Registro dos revoluciones tecnológicas en los últimos 100 años. La primera la vivió Carlota, la emperatriz que terminó como cabra en el castillo de Miramar. Ella nació en 1840 y murió en 1927. En ese período pasaron muchas cosas que la hubieran dejado azorada si la razón le hubiera asistido. Se inventó la radio, el teléfono, el telégrafo y los aviones. Al momento de su muerte se trabajaba la telefotografía y Lindbergh estaba a punto de cruzar el océano Atlántico en el Espíritu de San Luis.
Mi sensación es más o menos la misma; si me propongo hablar de los eventos culminantes del siglo XX creo que debo obviar cosas como “inicia la Segunda Guerra Mundial”, “se derrumba el muro de Berlín” o “los hermanos Wright volaron 15 metros” que son cosas que no me interesan ni a mí. Me parece mejor tratar de explicar la experiencia del cambio de forma personal (no hay una forma más razonable) en lugar de convertirme en el sociólogo de pacotilla que no soy.
Yo nací en 1959, el año de la Revolución Cubana y mi infancia transcurrió en medio de una placidez pazguata. Ya he contado en estas páginas que en mi casa había una televisión de bulbos que tardaba una era geológica en prender y tenía la propiedad de electrocutar a todo aquel que sintonizara el Canal 2. También había un radio, que mi padre encendía como a las cuatro de la mañana y al que había que darle un madrazo cuando se pasmaba. El teléfono pesaba 6 kilos y tenía un cable de tela que se iba royendo con el paso del tiempo. La primera adquisición tecnológica en diez años fue una madre que se conectaba a la televisión y entonces uno movía un par de perillas para jugar “ping-pong”. Desconozco si se ha inventado algo más imbécil (mentira, no lo ignoro: “la roca mascota” era todavía más pendeja) pero ese fue mi primer contacto con lo que hoy es simplemente una revolución.
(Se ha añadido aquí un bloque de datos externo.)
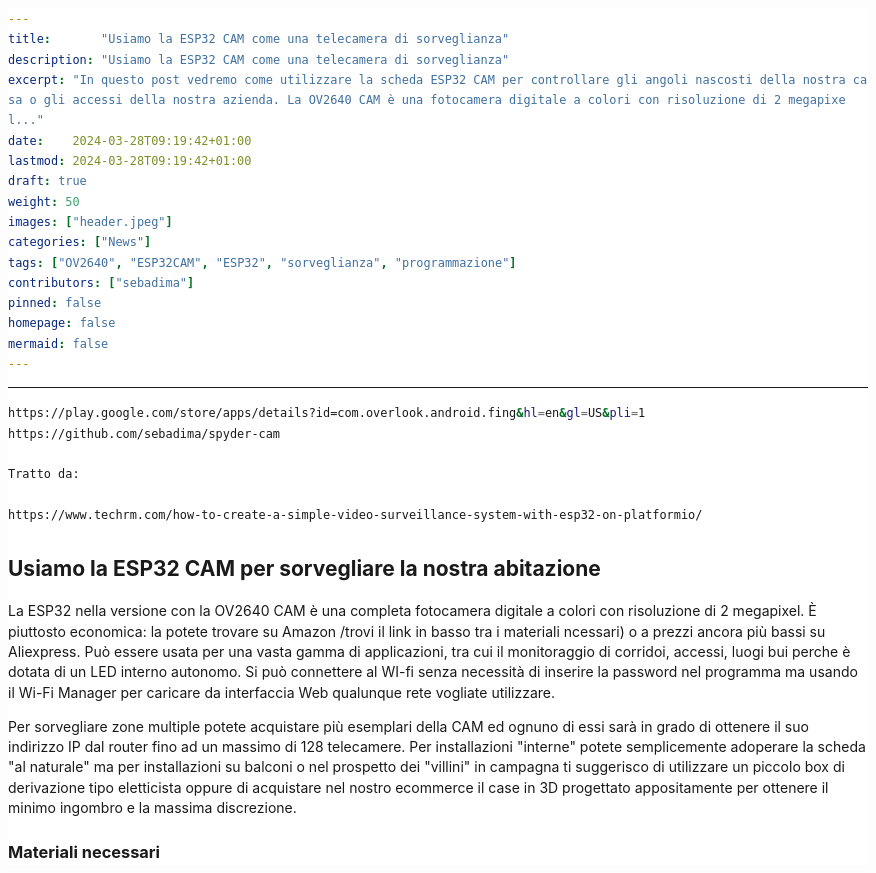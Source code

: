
 ```yaml
---
title:       "Usiamo la ESP32 CAM come una telecamera di sorveglianza"
description: "Usiamo la ESP32 CAM come una telecamera di sorveglianza"
excerpt: "In questo post vedremo come utilizzare la scheda ESP32 CAM per controllare gli angoli nascosti della nostra casa o gli accessi della nostra azienda. La OV2640 CAM è una fotocamera digitale a colori con risoluzione di 2 megapixel..."
date:    2024-03-28T09:19:42+01:00
lastmod: 2024-03-28T09:19:42+01:00
draft: true
weight: 50
images: ["header.jpeg"]
categories: ["News"]
tags: ["OV2640", "ESP32CAM", "ESP32", "sorveglianza", "programmazione"]
contributors: ["sebadima"]
pinned: false
homepage: false
mermaid: false
---
```




<hr>

```bash
https://play.google.com/store/apps/details?id=com.overlook.android.fing&hl=en&gl=US&pli=1
https://github.com/sebadima/spyder-cam

Tratto da:

https://www.techrm.com/how-to-create-a-simple-video-surveillance-system-with-esp32-on-platformio/

```



## Usiamo la ESP32 CAM per sorvegliare la nostra abitazione

La ESP32 nella versione con la OV2640 CAM è una completa fotocamera digitale a colori con risoluzione di 2 megapixel. È piuttosto economica: la potete trovare su Amazon /trovi il link in basso tra i materiali ncessari) o a prezzi ancora più bassi su Aliexpress. Può essere usata per una vasta gamma di applicazioni, tra cui il monitoraggio di corridoi, accessi, luogi bui perche è dotata di un LED interno autonomo. Si può connettere al WI-fi senza necessità di inserire la password nel programma ma usando il Wi-Fi Manager per caricare da interfaccia Web qualunque rete vogliate utilizzare.

Per sorvegliare zone multiple potete acquistare più esemplari della CAM ed ognuno di essi sarà in grado di ottenere il suo indirizzo IP dal router fino ad un massimo di 128 telecamere. Per installazioni "interne" potete semplicemente adoperare la scheda "al naturale" ma per installazioni su balconi o nel prospetto dei "villini" in campagna ti suggerisco di utilizzare un piccolo box di derivazione tipo eletticista oppure di acquistare nel nostro ecommerce il case in 3D progettato appositamente per ottenere il minimo ingombro e la massima discrezione.

### Materiali necessari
El cambio fue brutal; un día hablé por un teléfono que no tenía cable y me quedé con la misma cara de un indio ashaninka cuando le explican que la gente llegó a la Luna. En otra ocasión, mi hermana llegó con una caja de zapatos enorme en la que venía una especie de tostadora gigante que se llamaba videocasetera y permitía ver películas a placer y grabar programas. No mamar, mi pasmo fue infinito. La avalancha continuó y a casa llegó una computadora con letras verdes a la que le cabían 100 cuartillas antes de agotar la memoria. Hoy, por supuesto, ya nada es sorprendente y todo se ha desbocado. La gente porta equipos de cómputo capaces de lanzar misiles o enviar un cohete a Marte. Los teléfonos celulares se han convertido en prodigios donde uno puede ver el canal de las estrellas o películas pornográficas, si se es aficionado a la posición de decúbito prono. Los discos de acetato sirven ahora para nivelar libreros o como ítems en películas retro y las redes sociales se han constituido en un fenómeno que me cuesta trabajo entender (ver mi artículo “Las pinches redes sociales” en esta misma revista). El Twitter se ha vuelto una amenaza para mí (he cedido ya y tengo un blog y una página de Facebook, lo que demuestra que soy un hocicón), ahora la presión es para que twittee y ocurre que estoy in albis, ya que no me da la gana levantarme de la cama y escribir cosas como “me salió un hongo en la uña del pie” o “desayuné chilaquiles que estaban picosos”. Sin embargo, gente que considero lúcida y respeto muchísimo ya lo hace, lo que demuestra mi destino inexorable al no entender las cosas de la vida.
En fin, desde el momento que nací, hace exactamente 50 años, el mundo y las comunicaciones se han desplazado a ritmo de tobogán. Los azoros han dejado de serlo y mis hijos, la niña María y el niño Frijol, simplemente navegan como peces en el agua en un océano que tiende a devorarme día con día. Señaladamente si mantengo mi obstinación y no twitteo hasta el fin de mis días.